What you will do - Transcribe, starting at the line with "- **الزامات مجوز**: ارائه" and ending at the line with "<Footer /> component.", every line of the material below exactly, but leave out the pictures and anything outside that span.

***** Records supplied

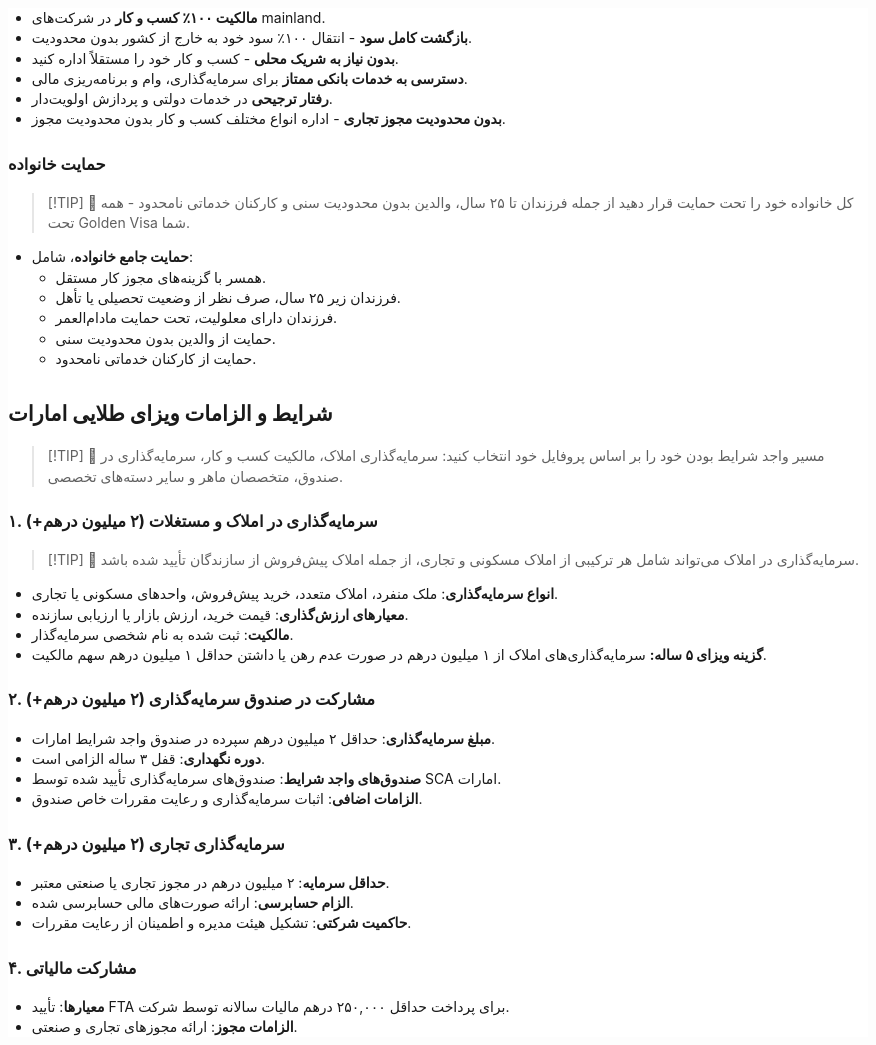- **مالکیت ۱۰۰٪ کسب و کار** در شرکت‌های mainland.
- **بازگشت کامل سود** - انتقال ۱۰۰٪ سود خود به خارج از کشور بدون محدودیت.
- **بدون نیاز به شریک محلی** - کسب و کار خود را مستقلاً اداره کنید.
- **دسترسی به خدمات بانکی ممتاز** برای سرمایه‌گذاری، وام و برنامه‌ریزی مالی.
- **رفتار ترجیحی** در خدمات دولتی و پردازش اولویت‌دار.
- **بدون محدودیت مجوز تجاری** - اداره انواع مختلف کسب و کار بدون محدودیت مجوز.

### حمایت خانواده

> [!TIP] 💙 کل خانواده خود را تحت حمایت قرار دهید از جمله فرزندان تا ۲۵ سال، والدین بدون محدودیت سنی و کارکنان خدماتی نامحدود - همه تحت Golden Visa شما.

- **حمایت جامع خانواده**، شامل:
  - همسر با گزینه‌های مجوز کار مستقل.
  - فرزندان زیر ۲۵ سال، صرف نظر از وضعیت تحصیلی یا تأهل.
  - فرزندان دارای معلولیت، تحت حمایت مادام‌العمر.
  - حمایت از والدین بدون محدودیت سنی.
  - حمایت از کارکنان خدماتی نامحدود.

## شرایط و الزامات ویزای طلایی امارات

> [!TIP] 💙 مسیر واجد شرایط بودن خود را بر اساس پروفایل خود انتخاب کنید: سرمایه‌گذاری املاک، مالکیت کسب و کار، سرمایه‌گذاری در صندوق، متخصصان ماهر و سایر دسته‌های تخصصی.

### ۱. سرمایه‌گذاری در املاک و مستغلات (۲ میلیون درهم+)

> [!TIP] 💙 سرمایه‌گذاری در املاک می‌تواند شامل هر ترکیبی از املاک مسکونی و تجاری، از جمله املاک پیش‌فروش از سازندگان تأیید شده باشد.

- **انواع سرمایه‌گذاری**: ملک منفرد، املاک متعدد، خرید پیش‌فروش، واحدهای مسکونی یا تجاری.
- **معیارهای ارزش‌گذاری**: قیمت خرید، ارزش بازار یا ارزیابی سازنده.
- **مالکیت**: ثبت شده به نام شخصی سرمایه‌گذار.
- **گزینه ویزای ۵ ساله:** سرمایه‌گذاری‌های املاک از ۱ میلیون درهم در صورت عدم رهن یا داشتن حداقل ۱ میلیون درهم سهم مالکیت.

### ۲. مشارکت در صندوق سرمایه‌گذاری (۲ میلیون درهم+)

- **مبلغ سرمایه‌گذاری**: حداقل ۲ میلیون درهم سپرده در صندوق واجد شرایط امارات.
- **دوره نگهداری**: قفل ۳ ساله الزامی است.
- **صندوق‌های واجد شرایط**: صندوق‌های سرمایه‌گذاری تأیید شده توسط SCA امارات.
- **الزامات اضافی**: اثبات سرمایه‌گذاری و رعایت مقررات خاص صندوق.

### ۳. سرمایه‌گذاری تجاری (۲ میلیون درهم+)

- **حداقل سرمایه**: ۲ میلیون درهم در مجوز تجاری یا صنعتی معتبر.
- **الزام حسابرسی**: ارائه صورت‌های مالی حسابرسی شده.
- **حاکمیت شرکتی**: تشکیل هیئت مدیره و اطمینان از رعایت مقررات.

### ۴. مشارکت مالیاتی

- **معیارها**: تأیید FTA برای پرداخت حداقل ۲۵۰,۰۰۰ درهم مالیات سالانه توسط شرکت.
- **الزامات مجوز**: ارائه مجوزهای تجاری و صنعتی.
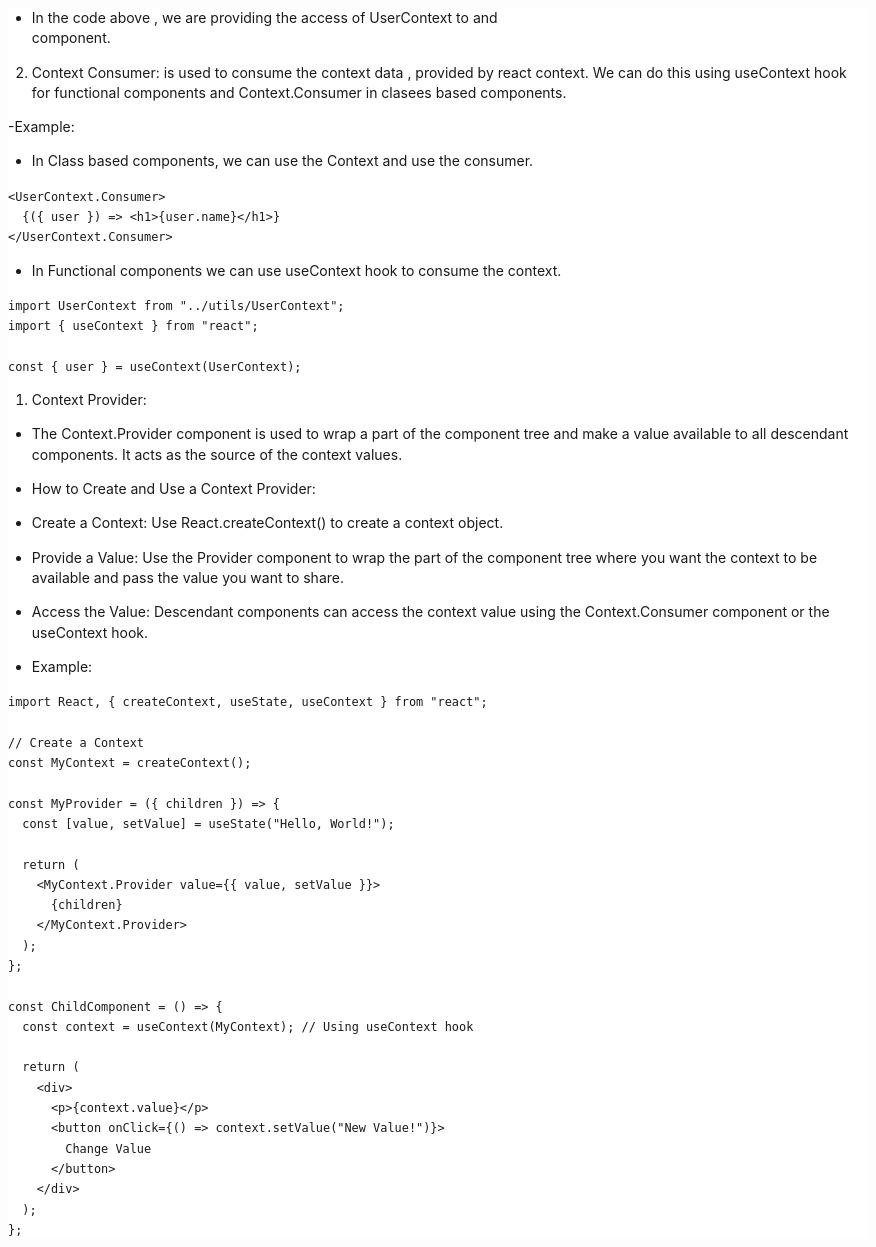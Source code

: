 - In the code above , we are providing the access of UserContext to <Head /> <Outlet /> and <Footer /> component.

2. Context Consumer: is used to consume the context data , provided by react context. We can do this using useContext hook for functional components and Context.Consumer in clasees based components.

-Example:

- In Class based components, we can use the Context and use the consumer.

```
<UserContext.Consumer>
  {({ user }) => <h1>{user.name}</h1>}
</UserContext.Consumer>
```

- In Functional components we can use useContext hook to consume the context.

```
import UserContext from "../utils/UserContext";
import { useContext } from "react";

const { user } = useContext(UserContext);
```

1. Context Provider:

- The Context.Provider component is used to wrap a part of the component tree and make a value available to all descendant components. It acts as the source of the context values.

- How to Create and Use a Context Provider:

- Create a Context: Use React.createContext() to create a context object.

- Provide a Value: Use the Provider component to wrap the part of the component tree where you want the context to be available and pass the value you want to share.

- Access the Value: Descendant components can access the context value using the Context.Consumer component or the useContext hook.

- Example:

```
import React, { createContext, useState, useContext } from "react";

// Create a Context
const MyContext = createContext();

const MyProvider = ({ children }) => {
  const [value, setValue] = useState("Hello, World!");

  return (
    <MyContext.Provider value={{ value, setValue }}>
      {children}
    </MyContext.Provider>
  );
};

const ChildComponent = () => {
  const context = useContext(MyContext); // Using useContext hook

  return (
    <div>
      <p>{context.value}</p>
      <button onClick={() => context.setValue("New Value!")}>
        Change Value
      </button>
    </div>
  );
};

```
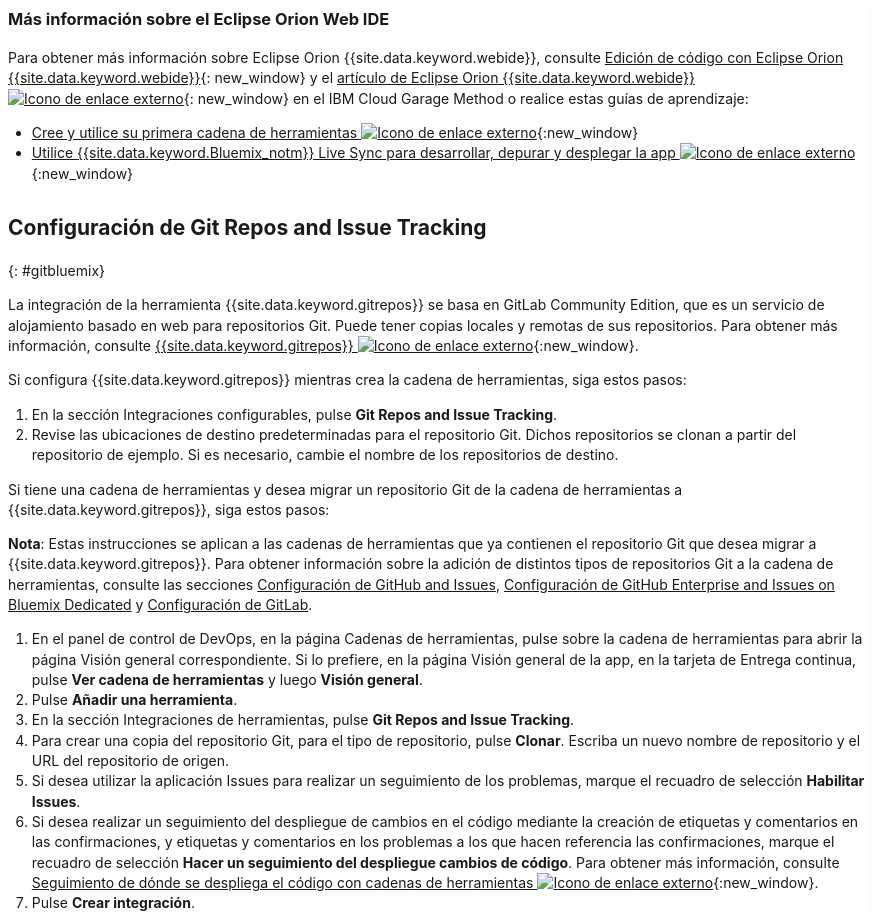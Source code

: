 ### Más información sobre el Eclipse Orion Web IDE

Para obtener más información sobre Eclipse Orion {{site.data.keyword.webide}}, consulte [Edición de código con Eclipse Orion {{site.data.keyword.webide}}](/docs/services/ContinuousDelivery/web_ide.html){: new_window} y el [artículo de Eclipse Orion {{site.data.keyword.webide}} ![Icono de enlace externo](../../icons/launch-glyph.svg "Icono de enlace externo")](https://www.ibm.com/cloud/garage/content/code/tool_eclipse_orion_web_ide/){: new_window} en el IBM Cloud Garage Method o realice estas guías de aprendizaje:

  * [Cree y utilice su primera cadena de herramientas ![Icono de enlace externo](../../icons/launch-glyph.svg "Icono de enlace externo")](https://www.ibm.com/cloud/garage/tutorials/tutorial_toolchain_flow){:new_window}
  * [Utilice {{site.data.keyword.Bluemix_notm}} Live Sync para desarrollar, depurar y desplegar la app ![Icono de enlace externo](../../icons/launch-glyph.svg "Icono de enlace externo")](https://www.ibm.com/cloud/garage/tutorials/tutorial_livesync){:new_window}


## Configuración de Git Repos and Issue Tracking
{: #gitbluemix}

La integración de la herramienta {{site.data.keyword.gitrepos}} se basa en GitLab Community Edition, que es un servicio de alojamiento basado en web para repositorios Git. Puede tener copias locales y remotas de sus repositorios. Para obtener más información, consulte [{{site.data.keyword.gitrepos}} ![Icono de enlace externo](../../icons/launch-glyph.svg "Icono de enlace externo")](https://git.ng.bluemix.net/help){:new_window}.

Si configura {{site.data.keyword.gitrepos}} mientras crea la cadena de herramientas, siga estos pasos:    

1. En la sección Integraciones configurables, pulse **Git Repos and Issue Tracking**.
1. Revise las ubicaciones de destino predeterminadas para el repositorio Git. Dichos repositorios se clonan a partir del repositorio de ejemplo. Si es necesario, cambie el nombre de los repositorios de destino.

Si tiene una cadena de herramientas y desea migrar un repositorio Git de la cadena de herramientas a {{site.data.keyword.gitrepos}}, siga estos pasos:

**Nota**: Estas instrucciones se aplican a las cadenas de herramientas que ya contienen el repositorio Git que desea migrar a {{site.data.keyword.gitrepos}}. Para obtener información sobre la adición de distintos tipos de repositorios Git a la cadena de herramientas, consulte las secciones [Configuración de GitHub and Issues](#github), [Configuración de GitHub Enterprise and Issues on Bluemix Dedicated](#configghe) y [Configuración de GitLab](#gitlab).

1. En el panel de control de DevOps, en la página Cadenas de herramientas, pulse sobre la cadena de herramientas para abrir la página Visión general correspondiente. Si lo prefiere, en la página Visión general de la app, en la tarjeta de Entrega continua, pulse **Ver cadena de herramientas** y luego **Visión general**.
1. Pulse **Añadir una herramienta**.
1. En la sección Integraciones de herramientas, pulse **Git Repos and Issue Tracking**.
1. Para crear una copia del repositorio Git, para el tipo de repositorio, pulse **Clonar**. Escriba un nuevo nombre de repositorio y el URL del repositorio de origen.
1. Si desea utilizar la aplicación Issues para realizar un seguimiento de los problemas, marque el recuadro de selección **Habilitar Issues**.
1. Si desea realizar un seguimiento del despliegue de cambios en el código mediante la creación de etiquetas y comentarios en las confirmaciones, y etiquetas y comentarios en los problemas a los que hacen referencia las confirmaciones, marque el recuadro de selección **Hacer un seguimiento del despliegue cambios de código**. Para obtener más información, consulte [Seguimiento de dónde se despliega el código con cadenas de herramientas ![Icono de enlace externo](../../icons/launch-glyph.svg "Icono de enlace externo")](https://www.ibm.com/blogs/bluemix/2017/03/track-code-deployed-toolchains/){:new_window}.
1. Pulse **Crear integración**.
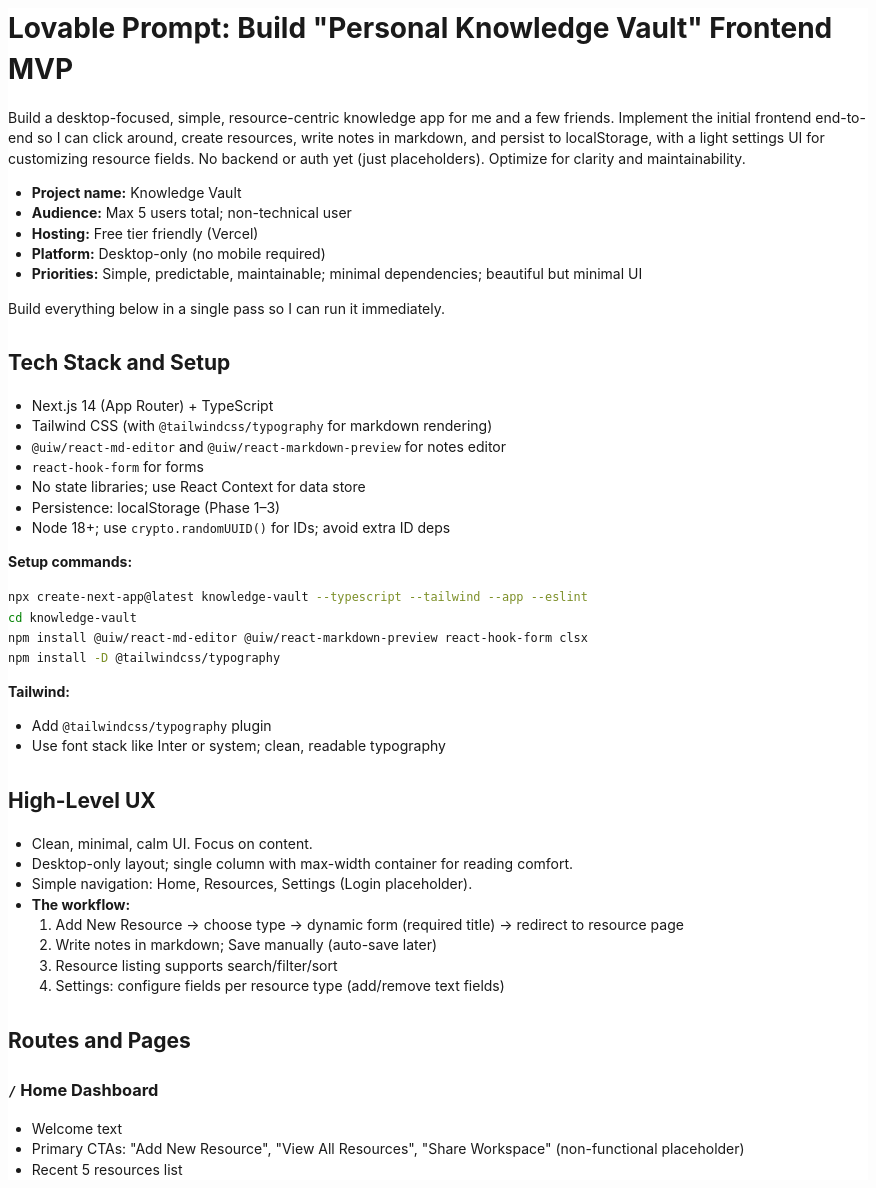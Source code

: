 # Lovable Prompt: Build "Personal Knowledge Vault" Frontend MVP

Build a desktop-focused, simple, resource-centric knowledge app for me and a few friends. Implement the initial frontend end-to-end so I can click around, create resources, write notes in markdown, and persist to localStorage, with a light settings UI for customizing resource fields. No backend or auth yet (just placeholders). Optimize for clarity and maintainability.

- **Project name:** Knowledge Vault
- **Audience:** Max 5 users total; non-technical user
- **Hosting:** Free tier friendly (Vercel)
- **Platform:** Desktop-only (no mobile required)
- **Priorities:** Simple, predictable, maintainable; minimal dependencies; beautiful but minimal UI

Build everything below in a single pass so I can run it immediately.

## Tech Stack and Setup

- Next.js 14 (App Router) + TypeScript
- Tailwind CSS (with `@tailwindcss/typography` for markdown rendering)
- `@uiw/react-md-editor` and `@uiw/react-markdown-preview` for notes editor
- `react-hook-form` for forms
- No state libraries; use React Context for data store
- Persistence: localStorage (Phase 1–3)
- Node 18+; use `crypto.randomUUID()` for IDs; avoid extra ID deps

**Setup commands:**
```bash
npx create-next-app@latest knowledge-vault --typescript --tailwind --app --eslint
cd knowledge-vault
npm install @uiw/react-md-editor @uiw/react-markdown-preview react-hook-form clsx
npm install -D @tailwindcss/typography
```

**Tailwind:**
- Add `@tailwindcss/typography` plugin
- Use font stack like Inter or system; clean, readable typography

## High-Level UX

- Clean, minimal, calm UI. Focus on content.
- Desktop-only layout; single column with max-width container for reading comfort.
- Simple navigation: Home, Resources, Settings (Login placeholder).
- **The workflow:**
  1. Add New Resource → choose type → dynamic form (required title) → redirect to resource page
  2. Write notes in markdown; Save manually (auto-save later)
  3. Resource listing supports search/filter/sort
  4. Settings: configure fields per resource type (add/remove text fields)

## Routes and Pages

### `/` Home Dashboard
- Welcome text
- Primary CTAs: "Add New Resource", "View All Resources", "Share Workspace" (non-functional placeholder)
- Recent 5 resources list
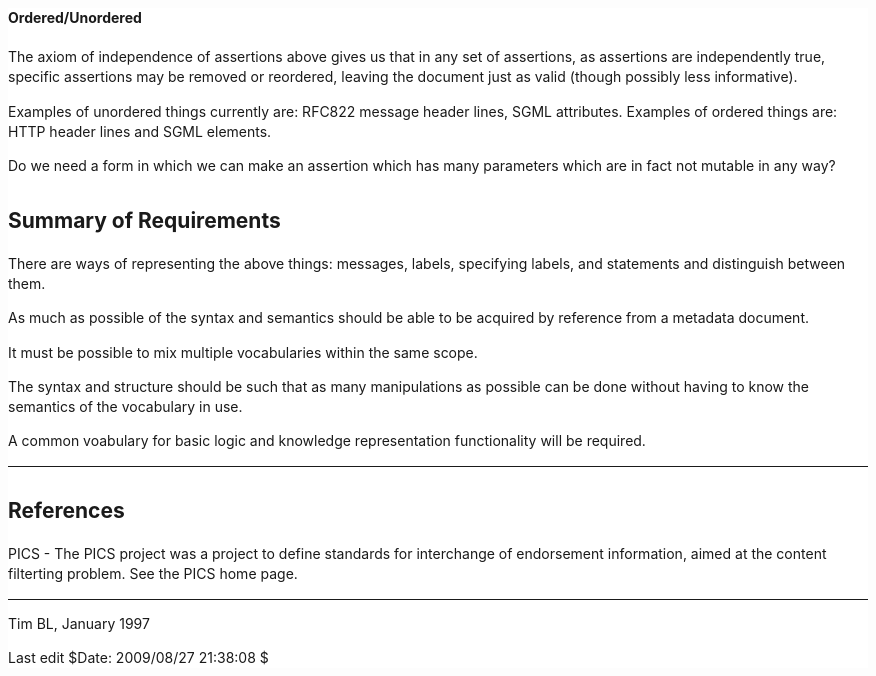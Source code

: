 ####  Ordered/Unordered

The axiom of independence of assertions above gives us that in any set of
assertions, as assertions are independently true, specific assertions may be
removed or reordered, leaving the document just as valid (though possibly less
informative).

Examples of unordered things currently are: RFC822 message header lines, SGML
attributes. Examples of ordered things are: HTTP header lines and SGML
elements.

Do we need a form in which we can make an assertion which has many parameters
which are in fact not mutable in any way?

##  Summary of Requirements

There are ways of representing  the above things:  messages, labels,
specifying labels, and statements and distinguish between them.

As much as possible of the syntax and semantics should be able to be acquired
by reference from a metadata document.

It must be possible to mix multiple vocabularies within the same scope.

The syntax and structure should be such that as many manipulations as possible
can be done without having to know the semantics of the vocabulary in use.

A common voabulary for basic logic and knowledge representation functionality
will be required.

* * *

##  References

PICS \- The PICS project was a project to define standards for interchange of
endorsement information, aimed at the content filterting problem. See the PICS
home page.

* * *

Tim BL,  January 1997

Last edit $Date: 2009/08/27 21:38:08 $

**********

Reply to the task -
- **الزامات مجوز**: ارائه مجوزهای تجاری و صنعتی.
Source code

: - In the code above , we are providing the access of UserContext to <Head /> <Outlet /> and <Footer /> component.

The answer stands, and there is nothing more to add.